• Data for analysis:
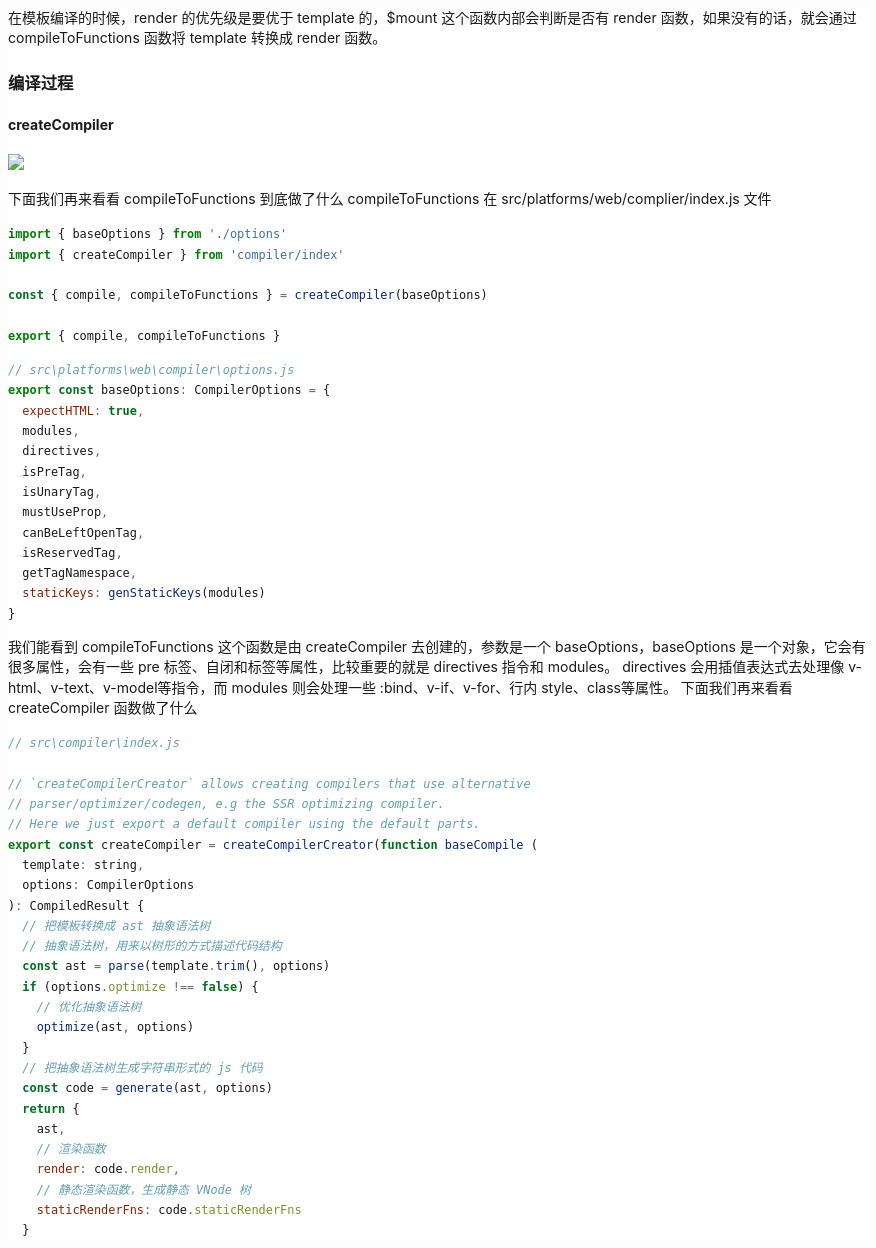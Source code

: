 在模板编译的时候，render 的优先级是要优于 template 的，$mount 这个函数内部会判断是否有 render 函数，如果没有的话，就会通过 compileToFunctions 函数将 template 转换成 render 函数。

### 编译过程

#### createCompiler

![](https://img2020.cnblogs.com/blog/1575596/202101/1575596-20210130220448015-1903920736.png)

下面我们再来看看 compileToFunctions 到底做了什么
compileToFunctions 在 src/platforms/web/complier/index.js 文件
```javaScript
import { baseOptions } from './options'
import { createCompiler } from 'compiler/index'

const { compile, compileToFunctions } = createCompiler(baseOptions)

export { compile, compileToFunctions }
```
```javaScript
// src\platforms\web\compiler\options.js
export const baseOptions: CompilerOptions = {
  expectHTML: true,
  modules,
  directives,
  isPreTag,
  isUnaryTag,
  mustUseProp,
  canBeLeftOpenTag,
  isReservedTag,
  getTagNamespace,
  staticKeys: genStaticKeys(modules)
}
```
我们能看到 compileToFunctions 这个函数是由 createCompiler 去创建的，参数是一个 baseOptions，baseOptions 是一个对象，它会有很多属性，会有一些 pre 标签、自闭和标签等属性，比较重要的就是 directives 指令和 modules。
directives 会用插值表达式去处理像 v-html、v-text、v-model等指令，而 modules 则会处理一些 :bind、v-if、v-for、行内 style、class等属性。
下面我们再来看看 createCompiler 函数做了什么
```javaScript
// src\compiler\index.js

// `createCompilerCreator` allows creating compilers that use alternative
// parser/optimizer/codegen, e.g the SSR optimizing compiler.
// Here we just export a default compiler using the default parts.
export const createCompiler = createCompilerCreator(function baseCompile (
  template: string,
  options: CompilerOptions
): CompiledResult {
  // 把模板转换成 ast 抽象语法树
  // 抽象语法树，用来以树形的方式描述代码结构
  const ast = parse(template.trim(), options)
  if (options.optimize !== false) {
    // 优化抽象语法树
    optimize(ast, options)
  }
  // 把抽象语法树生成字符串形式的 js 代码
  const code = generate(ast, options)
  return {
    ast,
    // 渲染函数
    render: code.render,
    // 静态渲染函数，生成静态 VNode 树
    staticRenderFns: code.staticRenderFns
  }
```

==

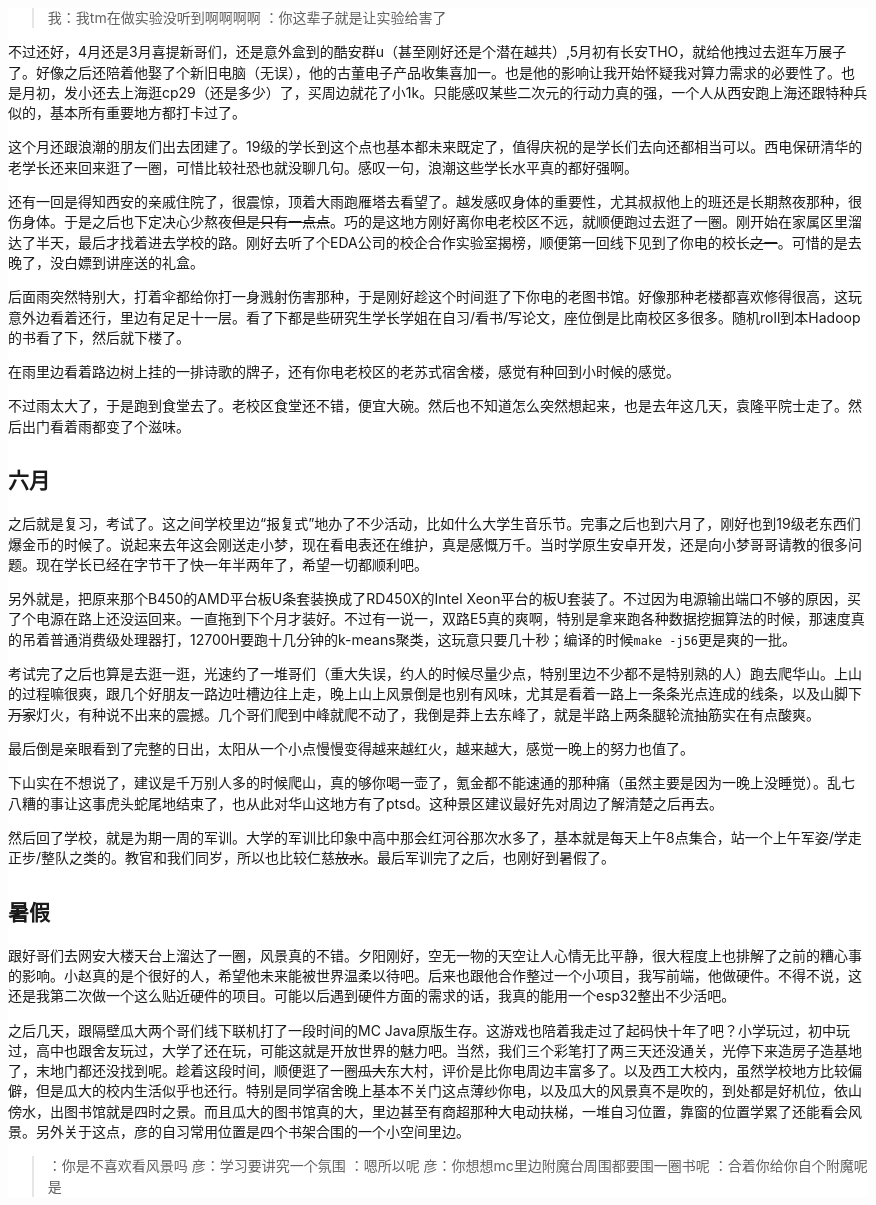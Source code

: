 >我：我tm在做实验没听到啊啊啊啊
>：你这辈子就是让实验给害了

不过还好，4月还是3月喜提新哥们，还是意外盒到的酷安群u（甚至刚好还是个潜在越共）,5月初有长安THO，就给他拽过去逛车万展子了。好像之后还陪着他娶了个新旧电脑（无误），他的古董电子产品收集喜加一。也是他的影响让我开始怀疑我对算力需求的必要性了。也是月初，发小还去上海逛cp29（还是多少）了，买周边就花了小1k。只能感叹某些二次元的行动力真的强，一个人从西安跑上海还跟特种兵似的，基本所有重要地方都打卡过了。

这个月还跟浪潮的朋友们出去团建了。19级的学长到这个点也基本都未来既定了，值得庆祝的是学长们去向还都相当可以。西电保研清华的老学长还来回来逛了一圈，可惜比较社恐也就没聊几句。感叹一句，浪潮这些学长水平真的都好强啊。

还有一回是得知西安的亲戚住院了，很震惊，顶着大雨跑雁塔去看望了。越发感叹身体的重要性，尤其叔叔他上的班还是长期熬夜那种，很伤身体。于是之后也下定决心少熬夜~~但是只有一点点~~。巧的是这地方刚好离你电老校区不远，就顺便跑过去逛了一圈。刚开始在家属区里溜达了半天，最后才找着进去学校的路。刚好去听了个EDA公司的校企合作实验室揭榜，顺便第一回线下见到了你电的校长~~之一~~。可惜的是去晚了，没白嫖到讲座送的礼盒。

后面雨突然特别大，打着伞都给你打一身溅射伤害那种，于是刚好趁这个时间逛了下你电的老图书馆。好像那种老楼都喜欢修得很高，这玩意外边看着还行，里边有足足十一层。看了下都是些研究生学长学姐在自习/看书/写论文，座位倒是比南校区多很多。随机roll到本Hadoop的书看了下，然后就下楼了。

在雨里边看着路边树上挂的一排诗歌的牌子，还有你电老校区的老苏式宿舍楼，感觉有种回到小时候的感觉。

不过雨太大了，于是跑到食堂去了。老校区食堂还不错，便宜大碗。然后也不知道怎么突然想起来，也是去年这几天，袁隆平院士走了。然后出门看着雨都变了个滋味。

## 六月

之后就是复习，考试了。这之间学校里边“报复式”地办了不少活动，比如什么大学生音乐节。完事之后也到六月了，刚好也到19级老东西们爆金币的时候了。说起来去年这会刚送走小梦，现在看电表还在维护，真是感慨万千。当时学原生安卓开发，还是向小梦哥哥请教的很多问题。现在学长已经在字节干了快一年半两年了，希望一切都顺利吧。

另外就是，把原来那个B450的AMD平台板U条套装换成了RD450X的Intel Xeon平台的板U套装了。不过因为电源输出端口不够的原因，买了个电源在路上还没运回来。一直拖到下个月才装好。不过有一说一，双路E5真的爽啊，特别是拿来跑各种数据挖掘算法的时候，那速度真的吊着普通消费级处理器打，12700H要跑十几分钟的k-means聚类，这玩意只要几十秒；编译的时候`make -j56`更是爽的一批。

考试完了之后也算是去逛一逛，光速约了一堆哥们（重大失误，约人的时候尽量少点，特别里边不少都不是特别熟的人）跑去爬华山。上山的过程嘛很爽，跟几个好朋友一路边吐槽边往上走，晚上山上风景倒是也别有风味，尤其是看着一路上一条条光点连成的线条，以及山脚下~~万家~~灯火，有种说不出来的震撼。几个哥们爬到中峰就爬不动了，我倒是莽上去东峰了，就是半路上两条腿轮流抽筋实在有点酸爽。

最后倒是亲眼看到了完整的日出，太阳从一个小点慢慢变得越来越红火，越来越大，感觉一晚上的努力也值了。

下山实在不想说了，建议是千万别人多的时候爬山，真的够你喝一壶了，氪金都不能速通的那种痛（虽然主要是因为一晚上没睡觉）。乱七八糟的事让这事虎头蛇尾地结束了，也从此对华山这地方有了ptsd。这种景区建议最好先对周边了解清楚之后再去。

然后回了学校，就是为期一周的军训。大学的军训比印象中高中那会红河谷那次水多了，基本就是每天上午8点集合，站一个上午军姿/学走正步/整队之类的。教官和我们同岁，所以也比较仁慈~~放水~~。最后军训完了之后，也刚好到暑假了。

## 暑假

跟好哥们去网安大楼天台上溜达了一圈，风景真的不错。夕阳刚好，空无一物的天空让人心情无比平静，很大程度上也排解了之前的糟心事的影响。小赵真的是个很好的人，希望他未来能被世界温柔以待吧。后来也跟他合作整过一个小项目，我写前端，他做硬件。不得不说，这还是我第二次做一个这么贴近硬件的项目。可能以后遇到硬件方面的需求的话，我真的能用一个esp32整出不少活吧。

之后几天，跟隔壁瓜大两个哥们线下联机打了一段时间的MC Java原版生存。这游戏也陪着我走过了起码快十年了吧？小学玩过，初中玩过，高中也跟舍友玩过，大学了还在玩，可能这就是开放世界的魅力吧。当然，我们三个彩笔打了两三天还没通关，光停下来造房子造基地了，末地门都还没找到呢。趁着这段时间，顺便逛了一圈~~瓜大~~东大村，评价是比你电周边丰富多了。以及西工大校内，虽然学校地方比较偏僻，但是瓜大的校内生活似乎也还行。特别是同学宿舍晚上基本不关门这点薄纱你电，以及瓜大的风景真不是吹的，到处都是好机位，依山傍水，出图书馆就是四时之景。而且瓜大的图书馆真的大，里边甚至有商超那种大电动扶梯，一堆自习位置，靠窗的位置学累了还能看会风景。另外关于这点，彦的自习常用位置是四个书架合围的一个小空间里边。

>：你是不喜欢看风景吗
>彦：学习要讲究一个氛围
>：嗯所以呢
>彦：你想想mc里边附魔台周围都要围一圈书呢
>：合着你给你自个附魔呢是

• Your assignment: Among the entries above, the lines between the ones containing "还有一回是得知西安的亲戚住院" and "最后倒是亲眼看到了完整的日出", inclusive, are to be transcribed exactly. No other line is to be given.

• Task solution:
还有一回是得知西安的亲戚住院了，很震惊，顶着大雨跑雁塔去看望了。越发感叹身体的重要性，尤其叔叔他上的班还是长期熬夜那种，很伤身体。于是之后也下定决心少熬夜~~但是只有一点点~~。巧的是这地方刚好离你电老校区不远，就顺便跑过去逛了一圈。刚开始在家属区里溜达了半天，最后才找着进去学校的路。刚好去听了个EDA公司的校企合作实验室揭榜，顺便第一回线下见到了你电的校长~~之一~~。可惜的是去晚了，没白嫖到讲座送的礼盒。

后面雨突然特别大，打着伞都给你打一身溅射伤害那种，于是刚好趁这个时间逛了下你电的老图书馆。好像那种老楼都喜欢修得很高，这玩意外边看着还行，里边有足足十一层。看了下都是些研究生学长学姐在自习/看书/写论文，座位倒是比南校区多很多。随机roll到本Hadoop的书看了下，然后就下楼了。

在雨里边看着路边树上挂的一排诗歌的牌子，还有你电老校区的老苏式宿舍楼，感觉有种回到小时候的感觉。

不过雨太大了，于是跑到食堂去了。老校区食堂还不错，便宜大碗。然后也不知道怎么突然想起来，也是去年这几天，袁隆平院士走了。然后出门看着雨都变了个滋味。

## 六月

之后就是复习，考试了。这之间学校里边“报复式”地办了不少活动，比如什么大学生音乐节。完事之后也到六月了，刚好也到19级老东西们爆金币的时候了。说起来去年这会刚送走小梦，现在看电表还在维护，真是感慨万千。当时学原生安卓开发，还是向小梦哥哥请教的很多问题。现在学长已经在字节干了快一年半两年了，希望一切都顺利吧。

另外就是，把原来那个B450的AMD平台板U条套装换成了RD450X的Intel Xeon平台的板U套装了。不过因为电源输出端口不够的原因，买了个电源在路上还没运回来。一直拖到下个月才装好。不过有一说一，双路E5真的爽啊，特别是拿来跑各种数据挖掘算法的时候，那速度真的吊着普通消费级处理器打，12700H要跑十几分钟的k-means聚类，这玩意只要几十秒；编译的时候`make -j56`更是爽的一批。

考试完了之后也算是去逛一逛，光速约了一堆哥们（重大失误，约人的时候尽量少点，特别里边不少都不是特别熟的人）跑去爬华山。上山的过程嘛很爽，跟几个好朋友一路边吐槽边往上走，晚上山上风景倒是也别有风味，尤其是看着一路上一条条光点连成的线条，以及山脚下~~万家~~灯火，有种说不出来的震撼。几个哥们爬到中峰就爬不动了，我倒是莽上去东峰了，就是半路上两条腿轮流抽筋实在有点酸爽。

最后倒是亲眼看到了完整的日出，太阳从一个小点慢慢变得越来越红火，越来越大，感觉一晚上的努力也值了。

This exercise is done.